First, a review of Wikipedia's growth:
Apr 2004: 250,000 articles
Mar 2005: 500,000 articles
Mar 2006: 1,000,000 articles
Sep 2007: 2,000,000 articles
May 2008: 2,391,955 articles (as of this writing)

Following is my research on the arbitration committee's caseload. The research method is simple: I counted the number of open cases on the last day of each month since ArbCom began. Each example is linked to the source where I gathered the data. Requested cases and recently closed cases are not included toward these figures. Cases in formal review do count. Please report any errors so that I can correct them promptly.

My finding is a significant and sustained dropoff in recent monthly cases, reaching its nadir during the three most recent months (March-May 2008) when the Arbitration Committee has heard the least number of cases ever, including its first three months of existence from 2004 when the Committee had no preexisting cases in its docket.

Apr: 4 cases
May: 6 cases
Jun: 6 cases
Jul: 9 cases
Aug: 12 cases
Sep: 12 cases
Oct: 14 cases
Nov: 13 cases
Dec: 13 cases

Jan: 6 cases
Feb: 7 cases
Mar: 12 cases
Apr: 4 cases
May: 12 cases
Jun: 12 cases
Jul: 15 cases
Aug: 13 cases
Sep: 15 cases
Oct: 18 cases
Nov: 16 cases
Dec: 20 cases

Jan: 26 cases
Feb: 14 cases
Mar: 12 cases
Apr: 12 cases
May: 11 cases
Jun: 14 cases
Jul: 19 cases
Aug: 18 cases
Sep: 12 cases
Oct: 11 cases
Nov: 11 cases
Dec: 13 cases

Jan: 11 cases
Feb: 12 cases
Mar: 7 cases
Apr: 12 cases
May: 12 cases
Jun: 13 cases
Jul: 12 cases
Aug: 12 cases
Sep: 12 cases
Oct: 7 cases
Nov: 7 cases
Dec: 4 cases

Jan: 7 cases
Feb: 6 cases
Mar: 5 cases
Apr: 4 cases
29 May: 4 cases

Several interpretations are possible based upon the data presented thus far. The introduction of community banning in mid-2005 and the 2007 expansion of community sanctions to include lesser remedies such as topic banning and revert parole is one factor worthy of consideration. In my opinion that does not fully explain the dynamic observed. Blog format is better suited to short presentations than long ones, and more relevant data will follow in future posts.

Image credits:


Matthew Jude Brown said...

Good to see the prospect of sensible discussion on these issues. One issue, as you point out, is simply that many of the easy cases now don't get as far as the arbcom; with solid precedent, the community and admins handle them.

Arbcom thus is handed fewer cases with obvious answers (in which we can look good), and more cases that aren't as amenable to quick or satisfactory resolution.

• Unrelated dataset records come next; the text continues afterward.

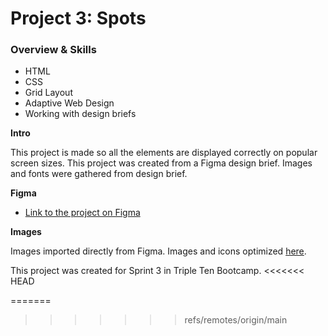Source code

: # Project 3: Spots

### Overview & Skills

* HTML  
* CSS  
* Grid Layout
* Adaptive Web Design
* Working with design briefs  
  
**Intro**
  
This project is made so all the elements are displayed correctly on popular screen sizes. This project was created from a Figma design brief. Images and fonts were gathered from design brief. 
  
**Figma**  
  
* [Link to the project on Figma](https://www.figma.com/file/BBNm2bC3lj8QQMHlnqRsga/Sprint-3-Project-%E2%80%94-Spots?type=design&node-id=2%3A60&mode=design&t=afgNFybdorZO6cQo-1)
  
**Images**  
  
Images imported directly from Figma. Images and icons optimized [here](https://tinypng.com/).
  
This project was created for Sprint 3 in Triple Ten Bootcamp. 
<<<<<<< HEAD

=======
>>>>>>> refs/remotes/origin/main
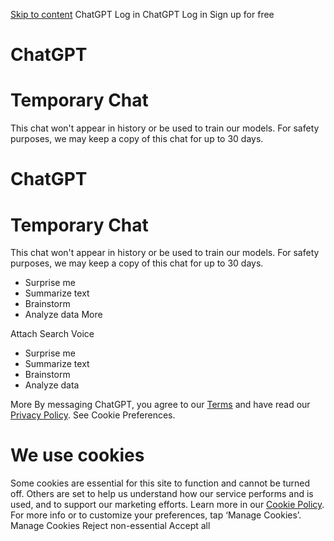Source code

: [Skip to content](https://chatgpt.com/#main)
[](https://chatgpt.com/)
ChatGPT
Log in
ChatGPT
Log in
Sign up for free
# ChatGPT
# Temporary Chat
This chat won't appear in history or be used to train our models. For safety purposes, we may keep a copy of this chat for up to 30 days.
# ChatGPT
# Temporary Chat
This chat won't appear in history or be used to train our models. For safety purposes, we may keep a copy of this chat for up to 30 days.
  * Surprise me
  * Summarize text
  * Brainstorm
  * Analyze data
More


Attach
Search
Voice
  * Surprise me
  * Summarize text
  * Brainstorm
  * Analyze data


More
By messaging ChatGPT, you agree to our [Terms](https://openai.com/terms) and have read our [Privacy Policy](https://openai.com/privacy). See Cookie Preferences.
# We use cookies
Some cookies are essential for this site to function and cannot be turned off. Others are set to help us understand how our service performs and is used, and to support our marketing efforts. Learn more in our [Cookie Policy](https://openai.com/policies/cookie-policy/). For more info or to customize your preferences, tap ‘Manage Cookies’.
Manage Cookies
Reject non-essential
Accept all
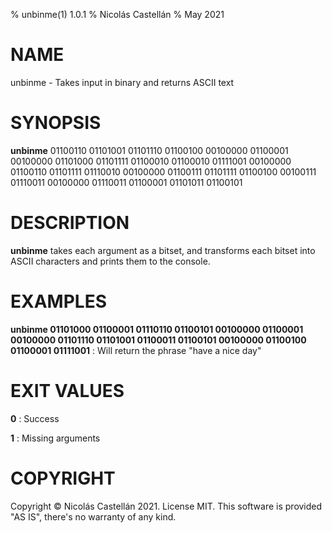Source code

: % unbinme(1) 1.0.1
% Nicolás Castellán
% May 2021

<!-- Use:                                                             -->
<!--   pandoc unbinme.1.md -s -t man -o unbinme.1                     -->
<!-- to convert this markdown to groff format                         -->
<!-- Choose from these sections:                                      -->
<!-- 1. Executable programs: Or, shell commands.                      -->
<!-- 2. System calls: Functions provided by the kernel.               -->
<!-- 3. Library calls: Functions within program libraries.            -->
<!-- 4. Special files.                                                -->
<!-- 5. File formats and conventions: For example, “/etc/passwd”.     -->
<!-- 6. Games.                                                        -->
<!-- 7. Miscellaneous: Macro packages and conventions, such as groff. -->
<!-- 8. System administration commands: Usually reserved for root.    -->
<!-- 9. Kernel routines: Not usually installed by default.            -->

# NAME
unbinme - Takes input in binary and returns ASCII text

# SYNOPSIS
**unbinme** 01100110 01101001 01101110 01100100 00100000 01100001 00100000 01101000 01101111 01100010 01100010 01111001 00100000 01100110 01101111 01110010 00100000 01100111 01101111 01100100 00100111 01110011 00100000 01110011 01100001 01101011 01100101

# DESCRIPTION
**unbinme** takes each argument as a bitset, and transforms each bitset into ASCII characters and prints them to the console.

# EXAMPLES
**unbinme 01101000 01100001 01110110 01100101 00100000 01100001 00100000 01101110 01101001 01100011 01100101 00100000 01100100 01100001 01111001**
: Will return the phrase "have a nice day"

# EXIT VALUES
**0**
: Success

**1**
: Missing arguments

# COPYRIGHT
Copyright © Nicolás Castellán 2021. License MIT. This software is provided "AS IS", there's no warranty of any kind.
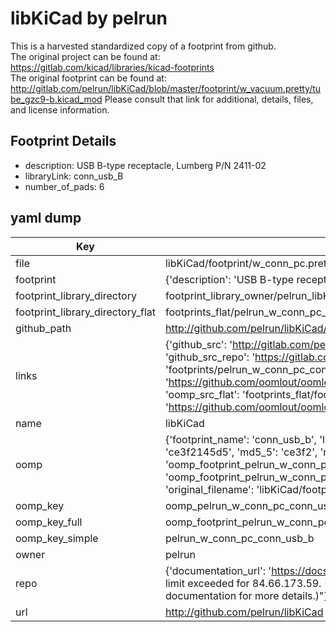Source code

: # libKiCad by pelrun  
This is a harvested standardized copy of a footprint from github.  
The original project can be found at:  
https://gitlab.com/kicad/libraries/kicad-footprints  
The original footprint can be found at:
http://gitlab.com/pelrun/libKiCad/blob/master/footprint/w_vacuum.pretty/tube_gzc9-b.kicad_mod
Please consult that link for additional, details, files, and license information.  
## Footprint Details
* description: USB B-type receptacle, Lumberg P/N 2411-02  
* libraryLink: conn_usb_B  
* number_of_pads: 6  
## yaml dump  
| Key | Value |  
| --- | --- |  
| file | libKiCad/footprint/w_conn_pc.pretty/conn_usb_B.kicad_mod |  
| footprint | {'description': 'USB B-type receptacle, Lumberg P/N 2411-02', 'libraryLink': 'conn_usb_B', 'number_of_pads': 6} |  
| footprint_library_directory | footprint_library_owner/pelrun_libKiCad |  
| footprint_library_directory_flat | footprints_flat/pelrun_w_conn_pc_conn_usb_b/working |  
| github_path | http://github.com/pelrun/libKiCad/blob/master/footprint/w_conn_pc.pretty/conn_usb_B.kicad_mod |  
| links | {'github_src': 'http://gitlab.com/pelrun/libKiCad/blob/master/footprint/w_vacuum.pretty/tube_gzc9-b.kicad_mod', 'github_src_repo': 'https://gitlab.com/kicad/libraries/kicad-footprints', 'oomp_bot': 'footprints/pelrun_w_conn_pc_conn_usb_b/working', 'oomp_bot_github': 'https://github.com/oomlout/oomlout_oomp_footprint_bot/tree/main/footprints/pelrun_w_conn_pc_conn_usb_b/working', 'oomp_src_flat': 'footprints_flat/footprints_flat/pelrun_w_conn_pc_conn_usb_b/working', 'oomp_src_flat_github': 'https://github.com/oomlout/oomlout_oomp_footprint_src/tree/main/footprints_flat/pelrun_w_conn_pc_conn_usb_b/working'} |  
| name | libKiCad |  
| oomp | {'footprint_name': 'conn_usb_b', 'library_name': 'w_conn_pc', 'md5': 'ce3f2145d5c22b093bb643a880808476', 'md5_10': 'ce3f2145d5', 'md5_5': 'ce3f2', 'md5_6': 'ce3f21', 'oomp_key': 'oomp_pelrun_w_conn_pc_conn_usb_b', 'oomp_key_extra': 'oomp_footprint_pelrun_w_conn_pc_conn_usb_b', 'oomp_key_full': 'oomp_footprint_pelrun_w_conn_pc_conn_usb_b_ce3f21', 'oomp_key_simple': 'pelrun_w_conn_pc_conn_usb_b', 'original_filename': 'libKiCad/footprint/w_conn_pc.pretty/conn_usb_B.kicad_mod', 'owner_name': 'pelrun'} |  
| oomp_key | oomp_pelrun_w_conn_pc_conn_usb_b |  
| oomp_key_full | oomp_footprint_pelrun_w_conn_pc_conn_usb_b |  
| oomp_key_simple | pelrun_w_conn_pc_conn_usb_b |  
| owner | pelrun |  
| repo | {'documentation_url': 'https://docs.github.com/rest/overview/resources-in-the-rest-api#rate-limiting', 'message': "API rate limit exceeded for 84.66.173.59. (But here's the good news: Authenticated requests get a higher rate limit. Check out the documentation for more details.)"} |  
| url | http://github.com/pelrun/libKiCad |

Many of the issues that now come before arbcom are ones where there is no community consensus as to the right thing to do. This firstly increases the odds of people being unsatisfied with our decision no matter what we do, and secondly increases the chance that the arbcom decision will be a typical product of a committee; timid and reflecting the points a plurality of the committee can agree upon, rather than decisive measures.

Simple user conduct cases are pretty cut and dried by now, if they even have to come to us, but I think the project as a whole hasn't reached good conclusions about several issues.

One of these is how vested contributors who add value to the site but behave problematically should be treated. Most every case like this has people arguing vociferously in both directions, and the odds of an arbcom decision that pleases everyone is small.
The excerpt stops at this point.